Cela fait maintenant huit ans que je vis à Cracovie, ce que j'apprécie beaucoup. Mais je me sens surtout lié à ma ville natale, Dębica, qui se trouve à 120 km à l'est de Cracovie, dans la voïvodie des Basses-Carpates. Il y a de très belles forêts au sud de Dębica, et peut-être même que le Roi Serpent y habite. Beaucoup des histoires que j'ai écrites se déroulent à Dębica ou dans ses environs, et concernent des événements historiques très peu connus ou des légendes locales. Cela a peut-être quelque chose à voir avec Bruno Schulz, l'un de mes plus grands maîtres littéraires, qui a toujours écrit sur sa ville natale, Drohobycz.
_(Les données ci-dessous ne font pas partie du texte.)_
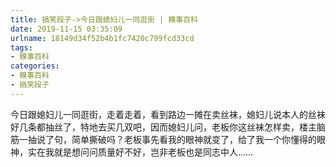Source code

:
 ```yaml
---
title: 搞笑段子->今日跟媳妇儿一同逛街 | 糗事百科
date: 2019-11-15 03:35:09
urlname: 18149d34f52b4b1fc7420c799fcd33cd
tags: 
- 糗事百科
categories:
- 糗事百科
- 搞笑段子
---
```

今日跟媳妇儿一同逛街，走着走着，看到路边一摊在卖丝袜，媳妇儿说本人的丝袜好几条都抽丝了，特地去买几双吧，因而媳妇儿问，老板你这丝袜怎样卖，楼主脑筋一抽说了句，简单撕破吗？老板事先看我的眼神就变了，给了我一个你懂得的眼神，实在我就是想问问质量好不好，岂非老板也是同志中人……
J'ai toujours eu du mal à écrire sur Cracovie, car beaucoup d'autres auteurs, meilleurs que moi, ont déjà écrit sur cette ville. J'ai parfois l'impression que chaque pavé de Cracovie cache un roman ou un recueil de poésie. Agla est en fait la première chose que j'ai écrite sur Cracovie, mais la ville de mon livre est vraiment différente de la ville réelle. 

 

À propos de Radek Rak 

Radek Rak est écrivain et vétérinaire. Pour son roman sous forme de conte Baśń o wężowym sercu albo wtóre słowo o Jakóbie Szeli [Cœur de serpent ou un deuxième mot sur Jakób Szela] (récit fantastique inspiré par l’histoire du chef éponyme d’une rébellion paysanne en Pologne en 1846), il a reçu en 2020 le Prix Nike (le plus prestigieux prix littéraire polonais), ainsi que le prix Janusz A. Zajdel, le prix Jerzy Żuławski et le prix de la Société européenne de science-fiction dans la catégorie Meilleure œuvre écrite de fiction. Il est également lauréat du prix décerné par Cracovie, ville de littérature de l'UNESCO en 2022 pour son ouvrage Agla. Il s’agit du premier volume d’un cycle composé de trois romans fantastiques autour de l’exclusion et de l’inégalité sociale. Crédit : Anne Peyrouse Son travail est centré sur la place du mythe dans l’histoire et le présent. L’auteur adopte le point de vue des personnes marginalisées pour présenter les problèmes sociaux, tout en veillant à la beauté et à la diversité du style ainsi qu’à sa pertinence pour l’histoire.